- [Task to carry out] Return exactly the final stretch of the records below, opening with the line that contains "### Access-Control-Allow-Ori" and closing with the last line.

══ Excerpted data ══

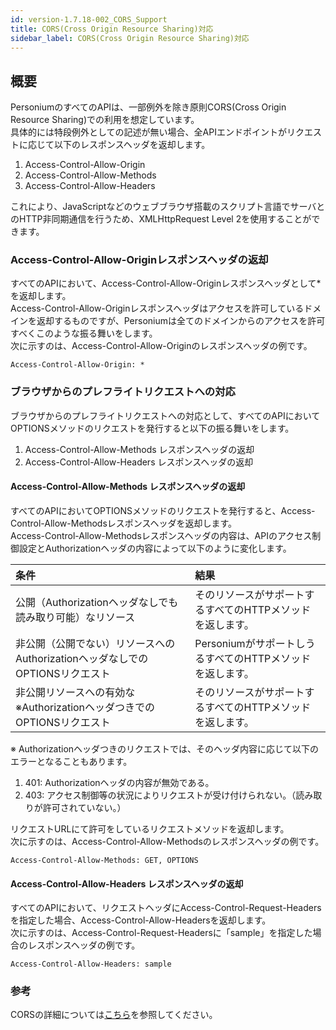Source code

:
 ```yaml
---
id: version-1.7.18-002_CORS_Support
title: CORS(Cross Origin Resource Sharing)対応
sidebar_label: CORS(Cross Origin Resource Sharing)対応
---
```

## 概要
PersoniumのすべてのAPIは、一部例外を除き原則CORS(Cross Origin Resource Sharing)での利用を想定しています。  
具体的には特段例外としての記述が無い場合、全APIエンドポイントがリクエストに応じて以下のレスポンスヘッダを返却します。
1. Access-Control-Allow-Origin
2. Access-Control-Allow-Methods
3. Access-Control-Allow-Headers

これにより、JavaScriptなどのウェブブラウザ搭載のスクリプト言語でサーバとのHTTP非同期通信を行うため、XMLHttpRequest Level 2を使用することができます。
### Access-Control-Allow-Originレスポンスヘッダの返却
すべてのAPIにおいて、Access-Control-Allow-Originレスポンスヘッダとして*を返却します。  
Access-Control-Allow-Originレスポンスヘッダはアクセスを許可しているドメインを返却するものですが、Personiumは全てのドメインからのアクセスを許可すべくこのような振る舞いをします。  
次に示すのは、Access-Control-Allow-Originのレスポンスヘッダの例です。
```
Access-Control-Allow-Origin: *
```
### ブラウザからのプレフライトリクエストへの対応
ブラウザからのプレフライトリクエストへの対応として、すべてのAPIにおいてOPTIONSメソッドのリクエストを発行すると以下の振る舞いをします。
1. Access-Control-Allow-Methods レスポンスヘッダの返却
2. Access-Control-Allow-Headers レスポンスヘッダの返却

#### Access-Control-Allow-Methods レスポンスヘッダの返却
すべてのAPIにおいてOPTIONSメソッドのリクエストを発行すると、Access-Control-Allow-Methodsレスポンスヘッダを返却します。  
Access-Control-Allow-Methodsレスポンスヘッダの内容は、APIのアクセス制御設定とAuthorizationヘッダの内容によって以下のように変化します。

|条件|結果|
|:--|:--|
|公開（Authorizationヘッダなしでも読み取り可能）なリソース|そのリソースがサポートするすべてのHTTPメソッドを返します。|
|非公開（公開でない）リソースへのAuthorizationヘッダなしでのOPTIONSリクエスト|PersoniumがサポートしうるすべてのHTTPメソッドを返します。|
|非公開リソースへの有効な※AuthorizationヘッダつきでのOPTIONSリクエスト|そのリソースがサポートするすべてのHTTPメソッドを返します。|
※ Authorizationヘッダつきのリクエストでは、そのヘッダ内容に応じて以下のエラーとなることもあります。
1. 401: Authorizationヘッダの内容が無効である。
2. 403: アクセス制御等の状況によりリクエストが受け付けられない。（読み取りが許可されていない。）

リクエストURLにて許可をしているリクエストメソッドを返却します。  
次に示すのは、Access-Control-Allow-Methodsのレスポンスヘッダの例です。
```
Access-Control-Allow-Methods: GET, OPTIONS
```
#### Access-Control-Allow-Headers レスポンスヘッダの返却
すべてのAPIにおいて、リクエストヘッダにAccess-Control-Request-Headersを指定した場合、Access-Control-Allow-Headersを返却します。  
次に示すのは、Access-Control-Request-Headersに「sample」を指定した場合のレスポンスヘッダの例です。
```
Access-Control-Allow-Headers: sample
```
### 参考
CORSの詳細については[こちら](http://www.w3.org/TR/cors/)を参照してください。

═══

- [Response below]
### Access-Control-Allow-Originレスポンスヘッダの返却
すべてのAPIにおいて、Access-Control-Allow-Originレスポンスヘッダとして*を返却します。  
Access-Control-Allow-Originレスポンスヘッダはアクセスを許可しているドメインを返却するものですが、Personiumは全てのドメインからのアクセスを許可すべくこのような振る舞いをします。  
次に示すのは、Access-Control-Allow-Originのレスポンスヘッダの例です。
```
Access-Control-Allow-Origin: *
```
### ブラウザからのプレフライトリクエストへの対応
ブラウザからのプレフライトリクエストへの対応として、すべてのAPIにおいてOPTIONSメソッドのリクエストを発行すると以下の振る舞いをします。
1. Access-Control-Allow-Methods レスポンスヘッダの返却
2. Access-Control-Allow-Headers レスポンスヘッダの返却

#### Access-Control-Allow-Methods レスポンスヘッダの返却
すべてのAPIにおいてOPTIONSメソッドのリクエストを発行すると、Access-Control-Allow-Methodsレスポンスヘッダを返却します。  
Access-Control-Allow-Methodsレスポンスヘッダの内容は、APIのアクセス制御設定とAuthorizationヘッダの内容によって以下のように変化します。

|条件|結果|
|:--|:--|
|公開（Authorizationヘッダなしでも読み取り可能）なリソース|そのリソースがサポートするすべてのHTTPメソッドを返します。|
|非公開（公開でない）リソースへのAuthorizationヘッダなしでのOPTIONSリクエスト|PersoniumがサポートしうるすべてのHTTPメソッドを返します。|
|非公開リソースへの有効な※AuthorizationヘッダつきでのOPTIONSリクエスト|そのリソースがサポートするすべてのHTTPメソッドを返します。|
※ Authorizationヘッダつきのリクエストでは、そのヘッダ内容に応じて以下のエラーとなることもあります。
1. 401: Authorizationヘッダの内容が無効である。
2. 403: アクセス制御等の状況によりリクエストが受け付けられない。（読み取りが許可されていない。）

リクエストURLにて許可をしているリクエストメソッドを返却します。  
次に示すのは、Access-Control-Allow-Methodsのレスポンスヘッダの例です。
```
Access-Control-Allow-Methods: GET, OPTIONS
```
#### Access-Control-Allow-Headers レスポンスヘッダの返却
すべてのAPIにおいて、リクエストヘッダにAccess-Control-Request-Headersを指定した場合、Access-Control-Allow-Headersを返却します。  
次に示すのは、Access-Control-Request-Headersに「sample」を指定した場合のレスポンスヘッダの例です。
```
Access-Control-Allow-Headers: sample
```
### 参考
CORSの詳細については[こちら](http://www.w3.org/TR/cors/)を参照してください。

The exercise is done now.